Beware of Women's Safety Used as a Pretext

Some proposed regulations of abortion clinics, which are allegedly intended to make the procedure safer, superficially appear to have relevance to the Gosnell case. But at their heart, these regulations mimic other arbitrary abortion regulations: Their intent is to prevent all abortions, including those performed by clinics that are perfectly safe. There is no question that Gosnell's ongoing operation represented a massive regulatory failure on the part of the Pennsylvania government. But shutting down the Gosnell clinic hardly required laws specifically targeted to abortion clinics. Generally applicable laws regulating all medical procedures—the ones requiring licensed doctors to maintain ethically operated, sanitary facilities—could have been applied by the state in this case. Laws such as the one recently passed in Virginia, conversely, are designed not to prevent criminal outliers like Gosnell but to create massive burdens on all abortion providers, including the vast majority who are ethical. In states like Mississippi, TRAP laws have made it nearly impossible for abortion clinics to operate—a result that will force more women to turn to unsafe alternatives. In the end, the constant use of women's health as a pretext by people who just oppose legal abortion makes the application of health regulations that really are about protecting women's health more difficult.

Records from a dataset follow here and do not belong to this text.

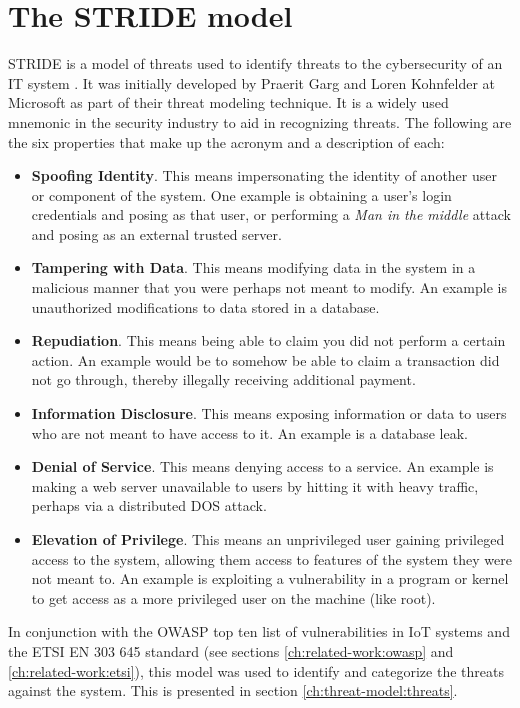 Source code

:\section{The STRIDE model} \label{ch:method:stride}
STRIDE is a model of threats used to identify threats to the cybersecurity of an IT system \cite{stride}. It was initially developed by Praerit Garg and Loren Kohnfelder at Microsoft as part of their threat modeling technique. It is a widely used mnemonic in the security industry to aid in recognizing threats. The following are the six properties that make up the acronym and a description of each:
\begin{itemize}
    \item \textbf{Spoofing Identity}. This means impersonating the identity of another user or component of the system. One example is obtaining a user's login credentials and posing as that user, or performing a \textit{Man in the middle} attack and posing as an external trusted server.
    \item \textbf{Tampering with Data}. This means modifying data in the system in a malicious manner that you were perhaps not meant to modify. An example is unauthorized modifications to data stored in a database.
    \item \textbf{Repudiation}. This means being able to claim you did not perform a certain action. An example would be to somehow be able to claim a transaction did not go through, thereby illegally receiving additional payment.
    \item \textbf{Information Disclosure}. This means exposing information or data to users who are not meant to have access to it. An example is a database leak.
    \item \textbf{Denial of Service}. This means denying access to a service. An example is making a web server unavailable to users by hitting it with heavy traffic, perhaps via a distributed \gls{DOS} attack.
    \item \textbf{Elevation of Privilege}. This means an unprivileged user gaining privileged access to the system, allowing them access to features of the system they were not meant to. An example is exploiting a vulnerability in a program or kernel to get access as a more privileged user on the machine (like root).
\end{itemize}
In conjunction with the OWASP top ten list of vulnerabilities in IoT systems and the ETSI EN 303 645 standard (see sections \ref{ch:related-work:owasp} and \ref{ch:related-work:etsi}), this model was used to identify and categorize the threats against the system. This is presented in section \ref{ch:threat-model:threats}.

Stigmatizing Abortion Hurts Women

Finally, the Gosnell case is an illustration of a deeper problem with abortion politics in the United States. A number of pundits—most notably Slate's William Saletan and The Daily Beast's Megan McArdle—have argued that even though it's best that abortion remain formally legal, pro-choicers should concede that abortion is an icky, immoral procedure that should be discouraged. But the stigmatization of abortion, as it functions in the United States, greatly harms women. In most other liberal democracies, the Gosnell clinic wouldn't be an issue because even poor women could obtain safe abortions in a public hospital. In the United States, even where abortion is legal the constant stigma attached to the procedure—up to and including acts of violence against abortion providers and clinics—contributes to a making safe abortions less accessible. The best way to prevent future Gosnells is to treat pre-viability abortions like the ordinary, safe medical procedures they in fact are, not to engage in sexist moralizing.

The Gosnell case certainly represents a failure by the state of Pennsylvania to protect women. Enacting more regulations that make safe, pre-viability abortions more scarce would be precisely the wrong lesson to take from it, and would mean more Gosnells, not fewer. Making abortion safe, legal, and accessible for all women is more important than ever.

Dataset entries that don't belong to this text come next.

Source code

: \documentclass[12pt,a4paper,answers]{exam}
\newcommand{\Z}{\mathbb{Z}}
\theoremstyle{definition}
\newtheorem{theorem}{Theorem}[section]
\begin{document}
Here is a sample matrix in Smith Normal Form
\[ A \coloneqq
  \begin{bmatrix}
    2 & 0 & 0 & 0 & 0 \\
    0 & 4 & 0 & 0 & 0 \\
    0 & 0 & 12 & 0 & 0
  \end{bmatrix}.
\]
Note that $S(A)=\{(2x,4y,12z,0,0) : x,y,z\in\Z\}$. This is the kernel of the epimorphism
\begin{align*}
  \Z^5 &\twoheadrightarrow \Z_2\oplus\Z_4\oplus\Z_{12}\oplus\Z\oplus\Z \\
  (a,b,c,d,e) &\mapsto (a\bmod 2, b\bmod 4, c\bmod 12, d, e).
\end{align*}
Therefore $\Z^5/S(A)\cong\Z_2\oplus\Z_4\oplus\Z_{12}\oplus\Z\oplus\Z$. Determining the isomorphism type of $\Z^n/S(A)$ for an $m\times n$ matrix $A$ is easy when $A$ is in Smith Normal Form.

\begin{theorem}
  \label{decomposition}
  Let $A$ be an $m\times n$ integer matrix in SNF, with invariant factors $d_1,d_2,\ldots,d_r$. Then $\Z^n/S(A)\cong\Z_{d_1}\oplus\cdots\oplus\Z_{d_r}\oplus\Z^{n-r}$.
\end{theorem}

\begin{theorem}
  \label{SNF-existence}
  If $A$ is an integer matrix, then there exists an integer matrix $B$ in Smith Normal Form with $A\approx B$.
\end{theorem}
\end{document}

All the while they are ignoring a case in which 'pro-life' policies DIRECTLY contributed to a death. The death of Savita Halappanavar. A study completed just last week concluded that the policies the anti-abortion crowd want to put into place here are the main contributor to Mrs. Halappanavar's death on October 28, 2012.

See more:

Please do not forget that this story is also about late pregnancies termination. Even as a pro-choice you cannot tolerate killing a breathing premature baby, in my view.
I remember an old professor of obstetric who said in a meeting a couple of years ago that no women surgeon were voluntering to enter the operating room when it was in order to perform a late abortion ( In France it might be legal in a few cases like when the mother's life is at stake;)
Spain had been a country were women went for very late abortion.
It is a difficult subject but not one you can morally safely ignore-as it seems to me you did.

NB: Of course one has to know that sometimes desperate mothers, after giving birth alone do kill their unwanted babies in the confusion and pain of labor and it is not ethical to refuse a very late abortion and do not support the women in need of a solution for not raising a child.

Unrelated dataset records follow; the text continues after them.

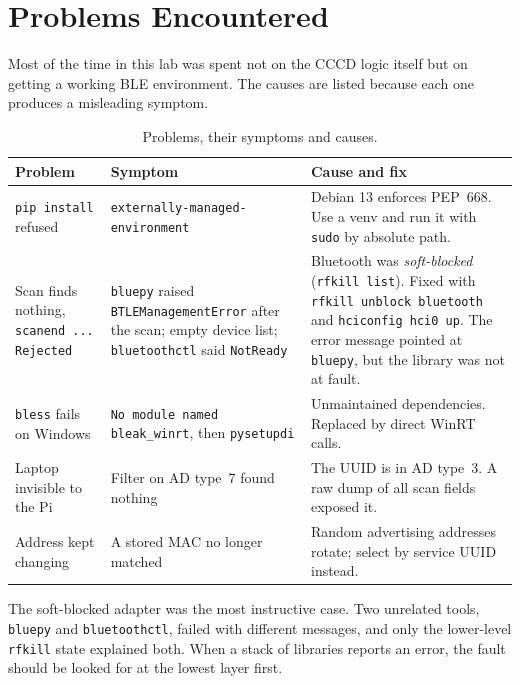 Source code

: \documentclass[11pt,a4paper]{article}
\begin{document}
\section{Problems Encountered}

Most of the time in this lab was spent not on the CCCD logic itself but on
getting a working BLE environment. The causes are listed because each one
produces a misleading symptom.

\begin{table}[h]
\centering
\caption{Problems, their symptoms and causes.}
\begin{tabular}{@{}p{3.2cm}p{4.8cm}p{5.8cm}@{}}
\toprule
Problem & Symptom & Cause and fix \\
\midrule
\texttt{pip install} refused &
  \texttt{externally-managed-environment} &
  Debian 13 enforces PEP~668. Use a venv and run it with
  \texttt{sudo} by absolute path. \\
Scan finds nothing, \texttt{scanend ... Rejected} &
  \texttt{bluepy} raised \texttt{BTLEManagementError} after the scan; empty
  device list; \texttt{bluetoothctl} said \texttt{NotReady} &
  Bluetooth was \emph{soft-blocked} (\texttt{rfkill list}). Fixed with
  \texttt{rfkill unblock bluetooth} and \texttt{hciconfig hci0 up}. The error
  message pointed at \texttt{bluepy}, but the library was not at fault. \\
\texttt{bless} fails on Windows &
  \texttt{No module named bleak\_winrt}, then \texttt{pysetupdi} &
  Unmaintained dependencies. Replaced by direct WinRT calls. \\
Laptop invisible to the Pi &
  Filter on AD type~7 found nothing &
  The UUID is in AD type~3. A raw dump of all scan fields exposed it. \\
Address kept changing &
  A stored MAC no longer matched &
  Random advertising addresses rotate; select by service UUID instead. \\
\bottomrule
\end{tabular}
\end{table}

The soft-blocked adapter was the most instructive case. Two unrelated tools,
\texttt{bluepy} and \texttt{bluetoothctl}, failed with different messages, and
only the lower-level \texttt{rfkill} state explained both. When a stack of
libraries reports an error, the fault should be looked for at the lowest layer
first.

\end{document}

In my view, when the pregnancy is so advanced that the baby will have to be put to the world and killed savagely or the mother to risk a uterus perforation by cutting and killing the baby in her womb to prevent him/her to breath alone otherwise, it is not about pro-choice anymore and you have to support the woman and help her to get a baby and donate him or her for adoption.

(As much as I feel that making a woman pregnant for money by implanting a donated egg from another woman fecundated by your precious genetic material is a form of modern slavery, I think adoption has to be a solution sometimes.)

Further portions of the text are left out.